Dataset entries
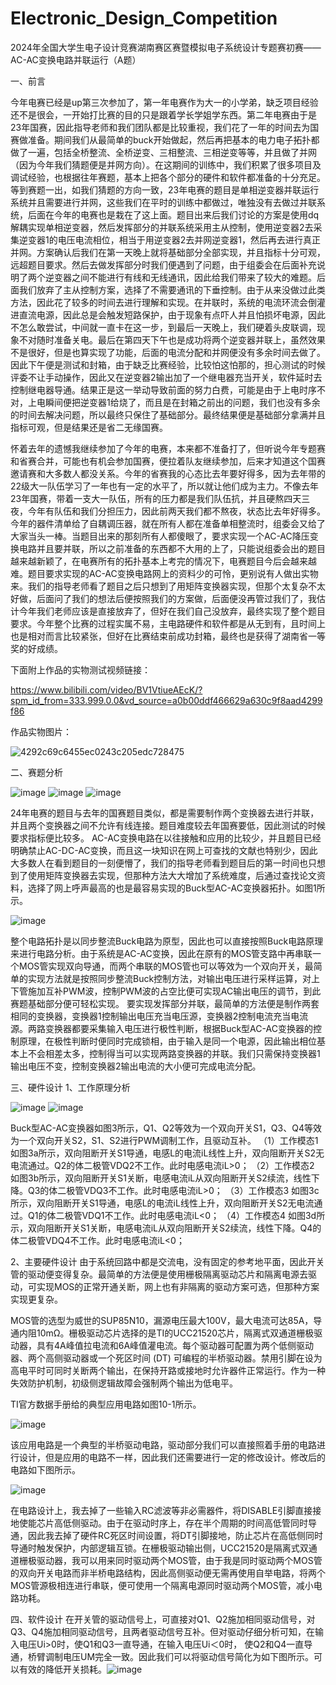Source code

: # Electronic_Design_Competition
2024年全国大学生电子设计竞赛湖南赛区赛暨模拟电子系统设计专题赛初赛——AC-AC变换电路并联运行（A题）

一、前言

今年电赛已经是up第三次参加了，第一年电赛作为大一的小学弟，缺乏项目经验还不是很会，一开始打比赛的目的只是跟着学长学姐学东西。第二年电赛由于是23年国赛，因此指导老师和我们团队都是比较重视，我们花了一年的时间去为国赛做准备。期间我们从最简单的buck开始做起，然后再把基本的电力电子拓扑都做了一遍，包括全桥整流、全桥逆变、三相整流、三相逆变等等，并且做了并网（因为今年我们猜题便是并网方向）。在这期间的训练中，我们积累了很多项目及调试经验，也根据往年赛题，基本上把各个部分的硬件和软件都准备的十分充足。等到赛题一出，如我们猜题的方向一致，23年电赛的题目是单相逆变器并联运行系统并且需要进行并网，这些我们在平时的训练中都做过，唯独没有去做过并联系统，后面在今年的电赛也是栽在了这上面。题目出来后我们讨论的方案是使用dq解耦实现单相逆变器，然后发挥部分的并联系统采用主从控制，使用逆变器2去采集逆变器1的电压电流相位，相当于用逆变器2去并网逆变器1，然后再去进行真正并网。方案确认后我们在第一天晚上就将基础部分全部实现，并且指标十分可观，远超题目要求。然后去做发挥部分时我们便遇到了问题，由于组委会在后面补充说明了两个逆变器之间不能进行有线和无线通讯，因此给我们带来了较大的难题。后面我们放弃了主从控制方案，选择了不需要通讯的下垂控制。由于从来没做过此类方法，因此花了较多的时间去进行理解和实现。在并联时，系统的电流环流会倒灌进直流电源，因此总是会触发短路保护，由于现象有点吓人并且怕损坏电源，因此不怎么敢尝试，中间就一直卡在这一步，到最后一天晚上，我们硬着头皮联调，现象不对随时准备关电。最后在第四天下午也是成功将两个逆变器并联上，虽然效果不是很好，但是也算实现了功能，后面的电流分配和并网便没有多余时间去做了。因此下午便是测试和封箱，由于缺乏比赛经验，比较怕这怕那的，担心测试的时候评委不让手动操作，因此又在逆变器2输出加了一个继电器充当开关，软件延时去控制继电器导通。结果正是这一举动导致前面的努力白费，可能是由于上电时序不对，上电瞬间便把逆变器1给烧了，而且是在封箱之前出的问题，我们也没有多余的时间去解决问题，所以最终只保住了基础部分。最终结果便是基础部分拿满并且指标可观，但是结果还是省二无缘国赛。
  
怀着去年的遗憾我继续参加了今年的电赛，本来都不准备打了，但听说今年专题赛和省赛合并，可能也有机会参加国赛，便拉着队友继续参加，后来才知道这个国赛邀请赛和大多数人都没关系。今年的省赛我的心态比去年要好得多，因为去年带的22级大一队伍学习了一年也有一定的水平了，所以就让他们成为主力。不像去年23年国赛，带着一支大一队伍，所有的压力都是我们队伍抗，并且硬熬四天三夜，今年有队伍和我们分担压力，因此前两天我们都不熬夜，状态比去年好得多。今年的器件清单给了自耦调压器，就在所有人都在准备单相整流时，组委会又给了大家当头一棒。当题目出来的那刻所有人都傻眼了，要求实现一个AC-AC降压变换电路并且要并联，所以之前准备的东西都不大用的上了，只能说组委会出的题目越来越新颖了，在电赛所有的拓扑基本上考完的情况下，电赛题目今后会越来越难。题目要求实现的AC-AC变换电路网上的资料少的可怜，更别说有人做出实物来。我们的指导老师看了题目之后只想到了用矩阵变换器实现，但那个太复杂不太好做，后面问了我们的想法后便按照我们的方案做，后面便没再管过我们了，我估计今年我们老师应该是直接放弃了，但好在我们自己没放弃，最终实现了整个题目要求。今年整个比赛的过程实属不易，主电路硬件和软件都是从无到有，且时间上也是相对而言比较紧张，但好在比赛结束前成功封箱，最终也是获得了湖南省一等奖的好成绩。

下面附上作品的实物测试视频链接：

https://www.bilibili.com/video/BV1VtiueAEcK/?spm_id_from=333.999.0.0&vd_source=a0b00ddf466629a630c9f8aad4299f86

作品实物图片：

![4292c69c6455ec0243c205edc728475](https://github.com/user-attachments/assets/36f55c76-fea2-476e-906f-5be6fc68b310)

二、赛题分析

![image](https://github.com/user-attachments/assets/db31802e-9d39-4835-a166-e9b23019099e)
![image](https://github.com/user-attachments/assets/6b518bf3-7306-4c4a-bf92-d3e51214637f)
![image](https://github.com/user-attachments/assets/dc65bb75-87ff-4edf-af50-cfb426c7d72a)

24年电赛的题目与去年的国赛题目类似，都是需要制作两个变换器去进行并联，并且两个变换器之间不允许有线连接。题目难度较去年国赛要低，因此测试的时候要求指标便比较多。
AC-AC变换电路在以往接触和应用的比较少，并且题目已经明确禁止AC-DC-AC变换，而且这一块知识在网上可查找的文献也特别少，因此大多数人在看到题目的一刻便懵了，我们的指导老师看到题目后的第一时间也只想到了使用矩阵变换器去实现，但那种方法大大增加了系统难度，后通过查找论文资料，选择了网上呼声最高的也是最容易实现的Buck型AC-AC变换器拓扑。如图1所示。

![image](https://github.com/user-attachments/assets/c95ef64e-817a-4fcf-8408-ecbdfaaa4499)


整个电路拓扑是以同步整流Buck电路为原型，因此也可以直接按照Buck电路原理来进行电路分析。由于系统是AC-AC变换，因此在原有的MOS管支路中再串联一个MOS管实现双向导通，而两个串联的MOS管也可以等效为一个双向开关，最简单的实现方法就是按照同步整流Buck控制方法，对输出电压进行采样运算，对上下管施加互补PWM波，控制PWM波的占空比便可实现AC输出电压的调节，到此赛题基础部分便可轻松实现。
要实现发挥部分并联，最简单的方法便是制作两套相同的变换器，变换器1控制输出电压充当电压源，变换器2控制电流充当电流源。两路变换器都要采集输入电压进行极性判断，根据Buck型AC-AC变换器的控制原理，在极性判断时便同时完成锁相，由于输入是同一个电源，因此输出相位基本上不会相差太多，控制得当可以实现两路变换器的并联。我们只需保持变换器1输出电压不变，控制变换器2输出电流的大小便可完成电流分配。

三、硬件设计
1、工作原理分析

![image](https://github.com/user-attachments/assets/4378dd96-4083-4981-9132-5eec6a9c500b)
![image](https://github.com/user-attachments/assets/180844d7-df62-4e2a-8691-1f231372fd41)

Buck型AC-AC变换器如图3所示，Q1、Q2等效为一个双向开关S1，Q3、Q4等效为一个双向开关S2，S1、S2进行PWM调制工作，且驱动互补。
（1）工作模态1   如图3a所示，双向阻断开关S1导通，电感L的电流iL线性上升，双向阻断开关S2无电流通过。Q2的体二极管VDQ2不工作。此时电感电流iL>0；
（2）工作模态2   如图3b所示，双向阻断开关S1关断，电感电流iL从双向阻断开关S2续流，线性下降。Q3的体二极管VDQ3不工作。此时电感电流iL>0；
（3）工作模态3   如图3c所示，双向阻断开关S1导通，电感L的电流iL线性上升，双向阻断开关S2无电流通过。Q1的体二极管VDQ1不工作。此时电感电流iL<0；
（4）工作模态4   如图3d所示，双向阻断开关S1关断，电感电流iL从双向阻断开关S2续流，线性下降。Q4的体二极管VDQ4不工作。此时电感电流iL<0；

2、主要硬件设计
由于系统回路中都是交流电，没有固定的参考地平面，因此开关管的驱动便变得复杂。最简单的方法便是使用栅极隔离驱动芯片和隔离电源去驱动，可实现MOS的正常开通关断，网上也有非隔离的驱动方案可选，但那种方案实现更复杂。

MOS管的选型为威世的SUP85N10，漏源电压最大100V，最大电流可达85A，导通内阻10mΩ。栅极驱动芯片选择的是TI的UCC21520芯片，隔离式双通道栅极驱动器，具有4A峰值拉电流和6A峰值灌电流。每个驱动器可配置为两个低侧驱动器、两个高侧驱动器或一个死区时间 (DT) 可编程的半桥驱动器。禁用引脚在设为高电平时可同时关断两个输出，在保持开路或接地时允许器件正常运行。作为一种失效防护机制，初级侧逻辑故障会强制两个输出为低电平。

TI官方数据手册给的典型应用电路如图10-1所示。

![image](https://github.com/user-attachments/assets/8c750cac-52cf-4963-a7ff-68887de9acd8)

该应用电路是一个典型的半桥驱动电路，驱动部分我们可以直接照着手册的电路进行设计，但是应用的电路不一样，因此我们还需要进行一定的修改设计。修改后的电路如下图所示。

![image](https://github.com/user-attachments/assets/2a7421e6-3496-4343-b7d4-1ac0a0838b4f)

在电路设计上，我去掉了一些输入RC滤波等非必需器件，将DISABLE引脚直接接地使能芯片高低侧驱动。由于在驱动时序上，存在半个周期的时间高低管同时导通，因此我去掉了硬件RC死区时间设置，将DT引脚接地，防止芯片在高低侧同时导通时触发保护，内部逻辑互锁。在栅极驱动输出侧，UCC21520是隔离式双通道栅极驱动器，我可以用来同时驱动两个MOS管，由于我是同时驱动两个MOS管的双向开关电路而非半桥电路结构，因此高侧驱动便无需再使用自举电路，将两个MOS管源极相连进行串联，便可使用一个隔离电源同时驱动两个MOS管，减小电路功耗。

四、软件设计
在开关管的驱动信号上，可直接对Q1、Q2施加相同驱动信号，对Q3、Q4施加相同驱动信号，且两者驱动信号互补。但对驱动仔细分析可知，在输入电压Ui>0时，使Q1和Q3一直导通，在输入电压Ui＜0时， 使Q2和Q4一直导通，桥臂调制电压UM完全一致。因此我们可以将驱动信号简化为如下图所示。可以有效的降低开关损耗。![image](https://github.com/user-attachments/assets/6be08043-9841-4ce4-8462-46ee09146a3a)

==

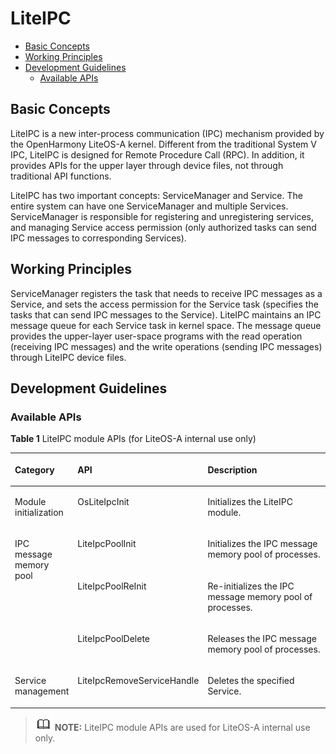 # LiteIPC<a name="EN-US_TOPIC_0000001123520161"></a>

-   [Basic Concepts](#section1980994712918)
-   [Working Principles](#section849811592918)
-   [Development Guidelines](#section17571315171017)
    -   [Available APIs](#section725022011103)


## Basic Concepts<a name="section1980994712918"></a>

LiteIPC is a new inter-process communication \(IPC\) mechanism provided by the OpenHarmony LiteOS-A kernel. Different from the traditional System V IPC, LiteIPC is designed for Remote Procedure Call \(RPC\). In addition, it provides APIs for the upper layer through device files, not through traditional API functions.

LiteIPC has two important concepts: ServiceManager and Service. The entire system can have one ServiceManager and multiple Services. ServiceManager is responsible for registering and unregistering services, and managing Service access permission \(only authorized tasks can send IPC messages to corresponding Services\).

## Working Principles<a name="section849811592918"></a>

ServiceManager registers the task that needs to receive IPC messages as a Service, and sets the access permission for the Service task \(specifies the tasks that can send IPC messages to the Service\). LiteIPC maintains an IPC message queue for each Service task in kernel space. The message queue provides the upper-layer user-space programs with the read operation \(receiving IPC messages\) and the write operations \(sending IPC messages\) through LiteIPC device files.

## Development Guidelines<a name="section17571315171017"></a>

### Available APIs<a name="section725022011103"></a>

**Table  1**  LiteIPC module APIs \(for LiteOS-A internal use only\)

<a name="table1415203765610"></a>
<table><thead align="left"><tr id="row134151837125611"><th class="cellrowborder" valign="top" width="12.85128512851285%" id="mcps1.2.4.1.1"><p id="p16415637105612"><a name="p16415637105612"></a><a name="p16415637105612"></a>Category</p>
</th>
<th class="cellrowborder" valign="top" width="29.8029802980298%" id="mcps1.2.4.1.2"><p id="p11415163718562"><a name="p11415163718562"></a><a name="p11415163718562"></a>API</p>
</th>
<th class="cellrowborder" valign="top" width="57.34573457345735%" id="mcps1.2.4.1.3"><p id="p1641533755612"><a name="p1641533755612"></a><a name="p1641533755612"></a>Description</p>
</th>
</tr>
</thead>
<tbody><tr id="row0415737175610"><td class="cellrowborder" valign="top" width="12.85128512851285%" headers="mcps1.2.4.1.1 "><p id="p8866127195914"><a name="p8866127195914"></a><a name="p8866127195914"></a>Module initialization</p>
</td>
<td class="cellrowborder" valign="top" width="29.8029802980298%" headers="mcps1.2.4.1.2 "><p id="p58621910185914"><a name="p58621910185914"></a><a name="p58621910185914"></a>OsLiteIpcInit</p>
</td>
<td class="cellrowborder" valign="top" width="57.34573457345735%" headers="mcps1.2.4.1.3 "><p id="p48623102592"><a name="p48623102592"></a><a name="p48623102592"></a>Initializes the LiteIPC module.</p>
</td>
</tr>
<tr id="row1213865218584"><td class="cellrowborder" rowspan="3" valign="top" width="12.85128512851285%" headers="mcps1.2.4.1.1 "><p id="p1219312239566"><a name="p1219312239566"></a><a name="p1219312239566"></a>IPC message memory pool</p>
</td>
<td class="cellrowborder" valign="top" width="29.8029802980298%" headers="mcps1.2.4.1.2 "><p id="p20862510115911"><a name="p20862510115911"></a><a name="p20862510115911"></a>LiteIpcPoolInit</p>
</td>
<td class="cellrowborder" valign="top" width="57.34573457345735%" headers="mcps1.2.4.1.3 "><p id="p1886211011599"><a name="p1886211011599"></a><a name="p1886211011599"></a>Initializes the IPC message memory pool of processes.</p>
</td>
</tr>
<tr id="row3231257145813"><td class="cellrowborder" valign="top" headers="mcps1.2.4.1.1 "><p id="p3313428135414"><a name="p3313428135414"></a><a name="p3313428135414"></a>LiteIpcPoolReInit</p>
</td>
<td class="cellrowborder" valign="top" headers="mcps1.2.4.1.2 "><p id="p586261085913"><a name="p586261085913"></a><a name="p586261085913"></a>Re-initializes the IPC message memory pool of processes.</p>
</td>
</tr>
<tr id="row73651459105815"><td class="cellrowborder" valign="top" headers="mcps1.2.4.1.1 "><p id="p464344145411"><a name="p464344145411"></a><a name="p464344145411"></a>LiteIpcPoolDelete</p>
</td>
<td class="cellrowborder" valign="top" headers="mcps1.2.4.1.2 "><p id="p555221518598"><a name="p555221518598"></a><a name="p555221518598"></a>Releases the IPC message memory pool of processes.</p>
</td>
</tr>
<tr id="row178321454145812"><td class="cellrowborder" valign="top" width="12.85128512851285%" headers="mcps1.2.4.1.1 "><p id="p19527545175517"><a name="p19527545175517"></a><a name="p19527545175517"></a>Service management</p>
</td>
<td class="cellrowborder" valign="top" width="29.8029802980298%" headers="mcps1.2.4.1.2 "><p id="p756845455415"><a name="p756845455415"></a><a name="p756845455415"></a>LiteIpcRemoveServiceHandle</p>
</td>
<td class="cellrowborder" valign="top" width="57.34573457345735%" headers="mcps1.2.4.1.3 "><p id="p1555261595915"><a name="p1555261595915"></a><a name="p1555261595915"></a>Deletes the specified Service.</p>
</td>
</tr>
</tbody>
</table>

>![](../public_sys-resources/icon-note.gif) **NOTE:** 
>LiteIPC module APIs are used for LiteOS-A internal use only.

...

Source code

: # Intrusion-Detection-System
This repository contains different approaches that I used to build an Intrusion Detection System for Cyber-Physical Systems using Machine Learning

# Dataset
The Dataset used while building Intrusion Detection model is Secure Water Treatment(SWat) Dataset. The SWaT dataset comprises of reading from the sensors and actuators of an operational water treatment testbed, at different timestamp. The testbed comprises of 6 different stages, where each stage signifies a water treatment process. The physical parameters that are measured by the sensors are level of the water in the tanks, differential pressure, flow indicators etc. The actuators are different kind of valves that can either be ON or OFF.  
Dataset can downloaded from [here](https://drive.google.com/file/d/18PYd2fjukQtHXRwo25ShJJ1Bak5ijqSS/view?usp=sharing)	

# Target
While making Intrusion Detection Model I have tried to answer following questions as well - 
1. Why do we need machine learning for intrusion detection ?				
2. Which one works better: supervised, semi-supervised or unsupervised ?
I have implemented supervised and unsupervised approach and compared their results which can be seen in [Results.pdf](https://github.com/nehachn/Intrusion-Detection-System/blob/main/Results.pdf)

Exercise objective
Show the lines of the material that contain the word "messages".

Output below
LiteIPC has two important concepts: ServiceManager and Service. The entire system can have one ServiceManager and multiple Services. ServiceManager is responsible for registering and unregistering services, and managing Service access permission \(only authorized tasks can send IPC messages to corresponding Services\).
ServiceManager registers the task that needs to receive IPC messages as a Service, and sets the access permission for the Service task \(specifies the tasks that can send IPC messages to the Service\). LiteIPC maintains an IPC message queue for each Service task in kernel space. The message queue provides the upper-layer user-space programs with the read operation \(receiving IPC messages\) and the write operations \(sending IPC messages\) through LiteIPC device files.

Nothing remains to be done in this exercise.